_About this task_:
Go through the entries, filter for the word "nombre", and copy every line that has it.

_Stored data entries_:

=== Begin Enclosure ===

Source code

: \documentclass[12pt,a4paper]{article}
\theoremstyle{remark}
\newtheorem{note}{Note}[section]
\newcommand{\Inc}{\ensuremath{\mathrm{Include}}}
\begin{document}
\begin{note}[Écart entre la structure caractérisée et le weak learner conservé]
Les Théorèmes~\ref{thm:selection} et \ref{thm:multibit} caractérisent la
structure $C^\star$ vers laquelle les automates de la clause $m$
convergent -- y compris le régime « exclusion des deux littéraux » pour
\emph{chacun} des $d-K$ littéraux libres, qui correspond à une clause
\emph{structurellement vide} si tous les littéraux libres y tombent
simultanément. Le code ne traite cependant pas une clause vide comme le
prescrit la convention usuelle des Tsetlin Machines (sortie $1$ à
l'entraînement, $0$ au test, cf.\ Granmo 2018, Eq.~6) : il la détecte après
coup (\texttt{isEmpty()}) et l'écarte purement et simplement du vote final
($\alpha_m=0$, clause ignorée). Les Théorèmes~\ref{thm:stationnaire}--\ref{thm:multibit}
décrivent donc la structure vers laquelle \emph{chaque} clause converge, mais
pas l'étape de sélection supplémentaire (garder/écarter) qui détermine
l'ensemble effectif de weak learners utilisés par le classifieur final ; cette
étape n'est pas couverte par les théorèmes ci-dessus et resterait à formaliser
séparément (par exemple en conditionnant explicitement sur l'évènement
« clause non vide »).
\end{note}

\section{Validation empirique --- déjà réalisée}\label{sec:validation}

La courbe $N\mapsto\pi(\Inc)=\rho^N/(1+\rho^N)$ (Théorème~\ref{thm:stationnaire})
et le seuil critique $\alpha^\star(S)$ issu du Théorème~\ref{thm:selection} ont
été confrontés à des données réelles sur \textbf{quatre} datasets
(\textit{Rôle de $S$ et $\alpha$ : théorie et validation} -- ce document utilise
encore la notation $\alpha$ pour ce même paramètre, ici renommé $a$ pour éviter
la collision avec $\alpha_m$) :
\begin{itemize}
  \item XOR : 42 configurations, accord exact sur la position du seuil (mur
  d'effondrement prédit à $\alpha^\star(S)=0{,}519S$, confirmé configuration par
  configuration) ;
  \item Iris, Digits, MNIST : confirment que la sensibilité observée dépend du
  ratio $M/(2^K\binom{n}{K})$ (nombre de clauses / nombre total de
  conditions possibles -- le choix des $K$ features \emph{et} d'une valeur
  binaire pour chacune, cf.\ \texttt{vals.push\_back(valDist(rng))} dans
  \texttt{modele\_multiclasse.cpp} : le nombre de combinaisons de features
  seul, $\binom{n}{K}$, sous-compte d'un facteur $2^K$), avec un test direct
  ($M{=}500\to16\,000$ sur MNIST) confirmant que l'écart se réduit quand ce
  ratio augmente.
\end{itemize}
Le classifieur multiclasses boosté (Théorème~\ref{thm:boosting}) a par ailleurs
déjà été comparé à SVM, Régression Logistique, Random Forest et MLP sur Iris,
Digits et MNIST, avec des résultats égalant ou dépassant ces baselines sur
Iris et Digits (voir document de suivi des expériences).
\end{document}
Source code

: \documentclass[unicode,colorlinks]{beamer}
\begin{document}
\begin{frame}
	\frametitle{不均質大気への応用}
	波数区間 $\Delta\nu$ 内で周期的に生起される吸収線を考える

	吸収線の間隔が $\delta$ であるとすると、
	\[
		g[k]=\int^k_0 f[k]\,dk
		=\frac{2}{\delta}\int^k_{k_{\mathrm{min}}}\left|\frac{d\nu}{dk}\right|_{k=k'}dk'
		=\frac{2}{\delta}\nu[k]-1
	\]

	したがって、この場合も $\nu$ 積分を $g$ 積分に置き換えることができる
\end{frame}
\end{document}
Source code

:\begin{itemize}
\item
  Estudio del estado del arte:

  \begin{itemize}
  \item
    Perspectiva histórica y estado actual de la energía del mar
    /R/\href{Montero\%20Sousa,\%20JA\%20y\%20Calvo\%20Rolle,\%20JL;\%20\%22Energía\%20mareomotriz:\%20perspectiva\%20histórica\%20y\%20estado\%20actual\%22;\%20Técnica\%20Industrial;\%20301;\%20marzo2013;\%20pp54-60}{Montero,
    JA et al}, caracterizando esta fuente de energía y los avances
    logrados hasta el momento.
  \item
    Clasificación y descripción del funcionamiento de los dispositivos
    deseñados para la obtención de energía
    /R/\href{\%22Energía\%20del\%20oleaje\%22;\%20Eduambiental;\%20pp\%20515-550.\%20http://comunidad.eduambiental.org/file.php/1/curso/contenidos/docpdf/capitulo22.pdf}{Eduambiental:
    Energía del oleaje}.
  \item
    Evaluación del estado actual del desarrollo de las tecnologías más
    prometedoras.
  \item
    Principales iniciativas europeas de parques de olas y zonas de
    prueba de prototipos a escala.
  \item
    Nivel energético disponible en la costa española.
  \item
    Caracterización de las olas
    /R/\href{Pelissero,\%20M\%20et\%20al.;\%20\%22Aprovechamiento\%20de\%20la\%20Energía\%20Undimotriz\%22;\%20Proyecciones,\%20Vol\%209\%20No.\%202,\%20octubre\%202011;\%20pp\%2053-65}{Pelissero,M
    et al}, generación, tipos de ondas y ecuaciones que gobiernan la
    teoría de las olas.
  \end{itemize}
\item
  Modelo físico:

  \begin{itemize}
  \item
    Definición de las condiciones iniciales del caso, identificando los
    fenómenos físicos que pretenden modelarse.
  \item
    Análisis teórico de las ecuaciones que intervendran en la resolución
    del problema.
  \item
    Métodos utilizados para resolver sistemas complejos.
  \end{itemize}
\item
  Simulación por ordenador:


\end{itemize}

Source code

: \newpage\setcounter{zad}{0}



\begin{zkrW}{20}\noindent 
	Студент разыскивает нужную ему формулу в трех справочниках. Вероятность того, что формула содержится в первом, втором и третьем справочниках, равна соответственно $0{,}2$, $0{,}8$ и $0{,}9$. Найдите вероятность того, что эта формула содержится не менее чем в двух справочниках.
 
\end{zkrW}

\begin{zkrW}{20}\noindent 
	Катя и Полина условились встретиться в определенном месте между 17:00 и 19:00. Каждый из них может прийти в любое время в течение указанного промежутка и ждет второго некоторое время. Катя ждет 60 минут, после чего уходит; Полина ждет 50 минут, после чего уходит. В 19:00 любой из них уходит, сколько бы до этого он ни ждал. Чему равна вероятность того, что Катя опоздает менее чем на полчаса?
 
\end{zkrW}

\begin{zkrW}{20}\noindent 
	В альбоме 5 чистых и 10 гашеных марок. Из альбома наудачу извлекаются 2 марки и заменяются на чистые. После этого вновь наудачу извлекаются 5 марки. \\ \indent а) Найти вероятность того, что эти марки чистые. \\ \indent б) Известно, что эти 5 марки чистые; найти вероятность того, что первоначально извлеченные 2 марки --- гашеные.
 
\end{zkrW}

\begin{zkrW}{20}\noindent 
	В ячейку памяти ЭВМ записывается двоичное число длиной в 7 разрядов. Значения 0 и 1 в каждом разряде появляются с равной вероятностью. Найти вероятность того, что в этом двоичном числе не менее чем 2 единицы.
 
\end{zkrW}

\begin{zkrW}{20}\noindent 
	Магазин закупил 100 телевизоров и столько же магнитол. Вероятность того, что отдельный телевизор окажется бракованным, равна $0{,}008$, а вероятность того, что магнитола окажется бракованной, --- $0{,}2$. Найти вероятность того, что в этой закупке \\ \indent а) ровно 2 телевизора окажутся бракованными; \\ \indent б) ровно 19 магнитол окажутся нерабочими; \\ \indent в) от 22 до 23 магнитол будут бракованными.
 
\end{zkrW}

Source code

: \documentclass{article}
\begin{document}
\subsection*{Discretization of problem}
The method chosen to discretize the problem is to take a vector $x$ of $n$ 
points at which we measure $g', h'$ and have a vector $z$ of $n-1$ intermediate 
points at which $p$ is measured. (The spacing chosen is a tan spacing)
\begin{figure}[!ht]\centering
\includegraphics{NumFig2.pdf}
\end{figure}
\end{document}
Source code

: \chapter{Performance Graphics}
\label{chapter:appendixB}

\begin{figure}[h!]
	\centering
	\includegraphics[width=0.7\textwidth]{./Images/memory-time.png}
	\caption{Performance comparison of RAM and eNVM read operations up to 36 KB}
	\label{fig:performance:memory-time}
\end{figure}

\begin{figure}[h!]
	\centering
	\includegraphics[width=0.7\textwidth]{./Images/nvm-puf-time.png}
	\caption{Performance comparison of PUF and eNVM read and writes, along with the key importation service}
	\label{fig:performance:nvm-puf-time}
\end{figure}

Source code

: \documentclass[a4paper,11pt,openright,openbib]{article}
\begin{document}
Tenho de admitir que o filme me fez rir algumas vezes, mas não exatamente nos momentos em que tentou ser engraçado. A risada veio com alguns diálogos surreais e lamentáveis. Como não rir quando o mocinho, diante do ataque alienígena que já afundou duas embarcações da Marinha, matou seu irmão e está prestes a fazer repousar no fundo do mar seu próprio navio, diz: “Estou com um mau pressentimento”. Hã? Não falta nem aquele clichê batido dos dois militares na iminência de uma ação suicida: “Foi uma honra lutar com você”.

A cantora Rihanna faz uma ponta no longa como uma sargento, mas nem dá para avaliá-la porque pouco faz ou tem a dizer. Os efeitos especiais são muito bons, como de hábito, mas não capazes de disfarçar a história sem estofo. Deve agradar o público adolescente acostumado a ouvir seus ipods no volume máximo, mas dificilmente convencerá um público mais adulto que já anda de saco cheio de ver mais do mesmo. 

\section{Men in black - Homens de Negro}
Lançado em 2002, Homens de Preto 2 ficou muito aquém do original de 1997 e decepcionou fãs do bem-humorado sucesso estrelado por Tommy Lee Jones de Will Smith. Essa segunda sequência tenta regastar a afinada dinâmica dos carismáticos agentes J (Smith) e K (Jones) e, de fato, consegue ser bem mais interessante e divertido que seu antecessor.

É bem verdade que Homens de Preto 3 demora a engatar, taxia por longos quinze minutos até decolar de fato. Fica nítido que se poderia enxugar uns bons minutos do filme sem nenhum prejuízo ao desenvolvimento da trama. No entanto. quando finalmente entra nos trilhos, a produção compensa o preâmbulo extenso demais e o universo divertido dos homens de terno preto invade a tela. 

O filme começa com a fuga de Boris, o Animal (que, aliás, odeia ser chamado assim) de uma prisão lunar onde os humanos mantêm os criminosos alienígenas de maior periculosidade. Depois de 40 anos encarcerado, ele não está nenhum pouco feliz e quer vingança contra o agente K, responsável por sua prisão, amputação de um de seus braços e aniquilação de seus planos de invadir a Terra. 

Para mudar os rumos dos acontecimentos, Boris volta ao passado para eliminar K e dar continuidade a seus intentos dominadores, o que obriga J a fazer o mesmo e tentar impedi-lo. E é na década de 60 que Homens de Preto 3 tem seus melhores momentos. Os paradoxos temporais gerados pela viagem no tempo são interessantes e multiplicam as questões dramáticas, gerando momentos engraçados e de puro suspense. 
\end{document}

=== End Enclosure ===

_Answer space_:
  ratio $M/(2^K\binom{n}{K})$ (nombre de clauses / nombre total de
  \texttt{modele\_multiclasse.cpp} : le nombre de combinaisons de features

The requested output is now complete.